Ernst Christoph Suttner weist in seinem Beitrag auf die Gefahren religioes aufgeladener Nationalismen hin und zeigt anhand der Kirchengeschichte, wie beispielsweise die Zugehoerigkeit zu einer Ethnie mit der Anhaengerschaft einer Glaubensgemeinschaft gleichgesetzt wurde oder Konfessionsgegensaetze in die Bilder von Anderen einfliessen und als religioes verbraemte Xenophobie missbraucht werden.
Im zweiten Teil des Buches beschaeftigen sich 15 Beitraege mit ethnischen und nationalen Gegensaetzen in Ostmittel- und Suedosteuropa. Das hierbei dargebotene Spektrum reicht von der Konfliktlinie zwischen Deutschen und Tschechen in Boehmen, derjenigen zwischen Deutschen und Polen in Schlesien ueber die nationalen Mythen in Ostgalizien und der Ukraine bis zu den ethnischen und nationalen Spannungen und Auseinandersetzungen in der Bukowina, in Siebenbuergen, in der Vojvodina, in der Slowakei und in Rumaenien. Der Kosovo und Bosnien-Hercegovina werden unter dieser Perspektive ebenso thematisiert wie die Alpen-Adria Region, Tirol und die Schweiz.
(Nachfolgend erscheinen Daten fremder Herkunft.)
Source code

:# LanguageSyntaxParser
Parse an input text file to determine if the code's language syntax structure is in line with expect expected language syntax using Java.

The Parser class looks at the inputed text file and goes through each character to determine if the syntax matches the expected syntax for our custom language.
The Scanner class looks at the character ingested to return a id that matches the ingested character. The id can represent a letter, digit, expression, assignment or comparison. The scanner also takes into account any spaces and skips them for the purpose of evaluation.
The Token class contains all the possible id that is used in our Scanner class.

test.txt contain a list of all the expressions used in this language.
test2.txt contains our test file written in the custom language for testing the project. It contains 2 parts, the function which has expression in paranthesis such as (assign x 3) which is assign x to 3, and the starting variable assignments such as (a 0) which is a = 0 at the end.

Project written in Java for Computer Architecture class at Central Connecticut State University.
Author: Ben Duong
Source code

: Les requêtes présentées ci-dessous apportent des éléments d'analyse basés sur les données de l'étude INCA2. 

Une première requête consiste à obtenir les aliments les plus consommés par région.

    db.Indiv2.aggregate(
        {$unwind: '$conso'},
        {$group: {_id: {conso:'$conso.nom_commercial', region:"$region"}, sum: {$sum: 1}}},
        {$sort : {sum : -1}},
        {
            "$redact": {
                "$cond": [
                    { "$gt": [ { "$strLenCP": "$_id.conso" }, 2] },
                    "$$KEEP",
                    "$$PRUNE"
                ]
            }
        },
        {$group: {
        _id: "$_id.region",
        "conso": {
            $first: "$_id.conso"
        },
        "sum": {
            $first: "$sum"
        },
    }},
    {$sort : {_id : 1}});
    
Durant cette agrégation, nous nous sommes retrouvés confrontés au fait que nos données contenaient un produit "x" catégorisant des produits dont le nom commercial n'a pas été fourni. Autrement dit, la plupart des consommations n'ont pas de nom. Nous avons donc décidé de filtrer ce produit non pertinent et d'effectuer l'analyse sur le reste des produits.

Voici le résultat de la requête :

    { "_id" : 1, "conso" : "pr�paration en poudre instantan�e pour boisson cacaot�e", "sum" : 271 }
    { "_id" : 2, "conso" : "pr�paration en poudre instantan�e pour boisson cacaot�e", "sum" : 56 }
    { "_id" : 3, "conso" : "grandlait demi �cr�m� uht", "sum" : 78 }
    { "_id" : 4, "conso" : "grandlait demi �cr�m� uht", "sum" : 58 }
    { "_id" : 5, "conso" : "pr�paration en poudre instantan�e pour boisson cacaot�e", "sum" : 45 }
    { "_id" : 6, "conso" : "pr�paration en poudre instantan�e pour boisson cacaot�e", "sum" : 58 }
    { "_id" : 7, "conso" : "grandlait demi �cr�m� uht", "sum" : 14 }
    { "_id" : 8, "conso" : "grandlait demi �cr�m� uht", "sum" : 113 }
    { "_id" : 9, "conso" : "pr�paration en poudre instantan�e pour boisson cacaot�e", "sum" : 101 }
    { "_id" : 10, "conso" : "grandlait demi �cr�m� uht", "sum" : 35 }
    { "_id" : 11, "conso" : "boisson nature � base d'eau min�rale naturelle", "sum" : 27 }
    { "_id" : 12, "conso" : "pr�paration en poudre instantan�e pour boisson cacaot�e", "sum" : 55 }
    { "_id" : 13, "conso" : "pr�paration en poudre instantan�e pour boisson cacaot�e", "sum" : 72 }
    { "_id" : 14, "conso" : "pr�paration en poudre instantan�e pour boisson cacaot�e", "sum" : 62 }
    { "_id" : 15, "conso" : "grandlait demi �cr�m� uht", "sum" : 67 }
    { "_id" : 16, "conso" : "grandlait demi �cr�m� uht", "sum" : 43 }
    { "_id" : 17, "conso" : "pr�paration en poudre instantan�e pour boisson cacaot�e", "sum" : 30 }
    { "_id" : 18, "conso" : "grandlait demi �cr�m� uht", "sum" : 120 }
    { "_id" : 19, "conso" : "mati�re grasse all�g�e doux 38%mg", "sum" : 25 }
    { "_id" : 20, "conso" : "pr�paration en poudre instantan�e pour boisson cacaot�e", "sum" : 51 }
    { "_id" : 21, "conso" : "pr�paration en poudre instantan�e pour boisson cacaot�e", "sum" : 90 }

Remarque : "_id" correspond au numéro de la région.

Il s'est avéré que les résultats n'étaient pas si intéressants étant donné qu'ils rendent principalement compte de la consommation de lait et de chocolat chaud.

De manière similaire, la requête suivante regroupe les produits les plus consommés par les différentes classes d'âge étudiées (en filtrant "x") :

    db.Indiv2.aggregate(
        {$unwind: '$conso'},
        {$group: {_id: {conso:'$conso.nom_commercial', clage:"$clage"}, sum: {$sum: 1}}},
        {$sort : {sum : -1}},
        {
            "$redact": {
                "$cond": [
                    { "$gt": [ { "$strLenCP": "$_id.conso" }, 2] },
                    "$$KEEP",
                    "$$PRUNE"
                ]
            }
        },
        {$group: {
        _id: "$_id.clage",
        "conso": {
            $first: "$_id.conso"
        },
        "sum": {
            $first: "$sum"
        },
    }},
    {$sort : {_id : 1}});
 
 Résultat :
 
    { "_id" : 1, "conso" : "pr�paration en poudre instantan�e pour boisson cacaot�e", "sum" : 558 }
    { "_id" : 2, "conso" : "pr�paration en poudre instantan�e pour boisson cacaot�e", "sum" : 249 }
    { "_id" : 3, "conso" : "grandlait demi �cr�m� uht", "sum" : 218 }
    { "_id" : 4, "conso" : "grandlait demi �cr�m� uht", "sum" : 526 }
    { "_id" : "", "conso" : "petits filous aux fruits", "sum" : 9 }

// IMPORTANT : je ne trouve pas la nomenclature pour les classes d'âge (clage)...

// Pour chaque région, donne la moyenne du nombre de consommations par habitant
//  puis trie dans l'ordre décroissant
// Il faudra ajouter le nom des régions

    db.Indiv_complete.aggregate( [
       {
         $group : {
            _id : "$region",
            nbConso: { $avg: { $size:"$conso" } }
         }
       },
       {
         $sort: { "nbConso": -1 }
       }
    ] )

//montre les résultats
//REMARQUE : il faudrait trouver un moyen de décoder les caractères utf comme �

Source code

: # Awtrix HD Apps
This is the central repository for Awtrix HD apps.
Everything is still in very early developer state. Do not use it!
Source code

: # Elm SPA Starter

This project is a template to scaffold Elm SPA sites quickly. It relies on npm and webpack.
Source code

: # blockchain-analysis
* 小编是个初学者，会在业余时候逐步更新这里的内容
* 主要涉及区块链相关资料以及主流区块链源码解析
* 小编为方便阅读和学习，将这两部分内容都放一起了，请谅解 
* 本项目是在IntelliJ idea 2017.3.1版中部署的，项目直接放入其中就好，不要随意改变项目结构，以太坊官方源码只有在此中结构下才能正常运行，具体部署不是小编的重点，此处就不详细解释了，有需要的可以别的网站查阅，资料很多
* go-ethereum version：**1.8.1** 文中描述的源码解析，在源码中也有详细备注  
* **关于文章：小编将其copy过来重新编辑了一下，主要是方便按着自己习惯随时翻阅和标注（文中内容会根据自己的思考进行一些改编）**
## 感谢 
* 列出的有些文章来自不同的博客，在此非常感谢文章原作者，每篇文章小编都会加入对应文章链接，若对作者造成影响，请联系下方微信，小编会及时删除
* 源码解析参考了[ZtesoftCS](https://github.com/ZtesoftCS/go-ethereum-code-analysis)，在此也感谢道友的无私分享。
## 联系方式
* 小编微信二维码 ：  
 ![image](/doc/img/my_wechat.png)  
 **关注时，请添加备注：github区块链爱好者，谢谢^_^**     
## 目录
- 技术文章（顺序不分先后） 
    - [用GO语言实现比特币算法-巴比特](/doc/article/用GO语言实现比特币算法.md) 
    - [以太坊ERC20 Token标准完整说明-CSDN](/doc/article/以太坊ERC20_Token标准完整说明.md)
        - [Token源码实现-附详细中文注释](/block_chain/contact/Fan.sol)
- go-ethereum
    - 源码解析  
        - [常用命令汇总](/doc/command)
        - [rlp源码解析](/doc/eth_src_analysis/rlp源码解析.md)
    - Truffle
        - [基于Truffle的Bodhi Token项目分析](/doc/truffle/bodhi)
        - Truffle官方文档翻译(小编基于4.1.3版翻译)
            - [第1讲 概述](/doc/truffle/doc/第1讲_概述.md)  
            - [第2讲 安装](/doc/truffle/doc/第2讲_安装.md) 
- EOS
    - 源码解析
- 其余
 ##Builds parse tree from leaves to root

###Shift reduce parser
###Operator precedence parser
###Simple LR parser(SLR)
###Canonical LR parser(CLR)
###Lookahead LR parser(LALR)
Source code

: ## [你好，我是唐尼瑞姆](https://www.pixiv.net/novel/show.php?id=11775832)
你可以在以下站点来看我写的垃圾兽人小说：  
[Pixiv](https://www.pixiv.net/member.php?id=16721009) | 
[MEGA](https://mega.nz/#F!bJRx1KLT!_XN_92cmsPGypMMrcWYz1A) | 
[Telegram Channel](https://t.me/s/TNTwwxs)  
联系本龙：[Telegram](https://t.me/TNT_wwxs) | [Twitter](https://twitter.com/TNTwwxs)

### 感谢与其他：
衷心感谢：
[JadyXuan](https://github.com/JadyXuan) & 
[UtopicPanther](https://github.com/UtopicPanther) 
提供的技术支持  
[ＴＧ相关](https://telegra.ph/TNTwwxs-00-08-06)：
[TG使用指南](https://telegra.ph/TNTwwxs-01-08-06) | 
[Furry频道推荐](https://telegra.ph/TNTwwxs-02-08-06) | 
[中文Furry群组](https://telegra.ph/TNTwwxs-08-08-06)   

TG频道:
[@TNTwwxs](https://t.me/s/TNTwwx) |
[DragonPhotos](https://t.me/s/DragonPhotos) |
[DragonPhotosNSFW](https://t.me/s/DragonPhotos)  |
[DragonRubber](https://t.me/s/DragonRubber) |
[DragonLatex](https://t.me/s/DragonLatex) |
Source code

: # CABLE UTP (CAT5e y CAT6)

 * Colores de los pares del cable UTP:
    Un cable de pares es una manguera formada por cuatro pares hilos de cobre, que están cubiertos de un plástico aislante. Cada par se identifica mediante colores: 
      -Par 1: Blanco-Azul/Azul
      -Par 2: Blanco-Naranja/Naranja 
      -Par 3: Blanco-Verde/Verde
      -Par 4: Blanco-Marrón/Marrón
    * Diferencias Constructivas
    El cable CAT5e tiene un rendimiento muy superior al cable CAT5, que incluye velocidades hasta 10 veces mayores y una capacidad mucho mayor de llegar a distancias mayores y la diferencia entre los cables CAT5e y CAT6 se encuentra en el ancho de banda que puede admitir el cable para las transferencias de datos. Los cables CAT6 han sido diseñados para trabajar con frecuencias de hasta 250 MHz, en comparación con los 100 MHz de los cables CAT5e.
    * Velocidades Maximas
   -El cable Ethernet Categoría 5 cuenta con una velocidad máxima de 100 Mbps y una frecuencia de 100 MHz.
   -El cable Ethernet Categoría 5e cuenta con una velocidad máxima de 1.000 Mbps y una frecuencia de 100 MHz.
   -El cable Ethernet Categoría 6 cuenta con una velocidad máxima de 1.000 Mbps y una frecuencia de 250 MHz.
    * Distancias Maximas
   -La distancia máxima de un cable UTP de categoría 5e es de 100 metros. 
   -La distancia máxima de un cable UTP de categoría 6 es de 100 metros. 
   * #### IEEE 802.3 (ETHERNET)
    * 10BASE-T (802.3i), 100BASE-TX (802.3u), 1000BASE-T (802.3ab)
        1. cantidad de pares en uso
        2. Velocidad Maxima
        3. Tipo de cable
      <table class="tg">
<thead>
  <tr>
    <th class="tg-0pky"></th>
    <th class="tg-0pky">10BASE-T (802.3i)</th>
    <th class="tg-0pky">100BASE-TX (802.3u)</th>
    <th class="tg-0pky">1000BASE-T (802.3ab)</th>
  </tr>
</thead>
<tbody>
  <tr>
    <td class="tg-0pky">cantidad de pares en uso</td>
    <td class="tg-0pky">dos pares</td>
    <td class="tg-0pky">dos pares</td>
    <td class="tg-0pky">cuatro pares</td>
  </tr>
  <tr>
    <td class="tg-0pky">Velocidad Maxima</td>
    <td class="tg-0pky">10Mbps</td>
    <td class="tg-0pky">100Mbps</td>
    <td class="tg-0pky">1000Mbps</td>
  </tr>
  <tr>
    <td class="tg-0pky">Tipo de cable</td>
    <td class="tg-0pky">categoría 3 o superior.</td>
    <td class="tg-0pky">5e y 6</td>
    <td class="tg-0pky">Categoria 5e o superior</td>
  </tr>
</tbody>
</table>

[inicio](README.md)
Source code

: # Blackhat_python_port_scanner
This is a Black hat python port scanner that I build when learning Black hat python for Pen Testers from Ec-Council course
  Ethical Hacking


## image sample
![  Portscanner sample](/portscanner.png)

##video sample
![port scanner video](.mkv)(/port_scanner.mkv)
Die einzelnen zum Teil sehr knappen Beitraege differieren in bezug auf ihren empirischen Saettigungsgrad betraechtlich, was aber offensichtlich auch damit zusammenhaengt, dass eine interdisziplinaer angelegte Erforschung der 'Bilder ueber die Anderen' in vielen dieser Regionen noch am Anfang steht. Die im Untertitel angesprochene Mehrdimensionalitaet des Phaenomens wird in den Fallbeispielen ebenfalls nur sehr bedingt eingeloest; zum groesseren Teil referieren die Autoren eher nationale bzw. ethnische Auto- und Hetreostereotypen sowie gaengige Klischees, waehrend der Leser nur sehr wenig ueber Mentalitaeten und Identitaeten erfaehrt. Um Aussagen ueber die Grundlagen, die Konstruktionsprinzipien und die Genese von kollektiven Identitaetsmustern und Verhaltensdispositionen in diesen Regionen treffen zu koennen, wird es sicher noch notwendig sein, in vertiefende Forschungen einzusteigen. Als Aufriss der Geschichte der komplexen nationalen und ethnischen Strukturen in den Staaten Ost- und Suedosteuropa sowie als gegenwaertige Bestandsaufnahme ist dieses Buch fuer all diejenigen von Nutzen, die sich in diese Thematik einarbeiten wollen, was durch ein Personen- und Ortsnamenregister zudem erleichtert wird.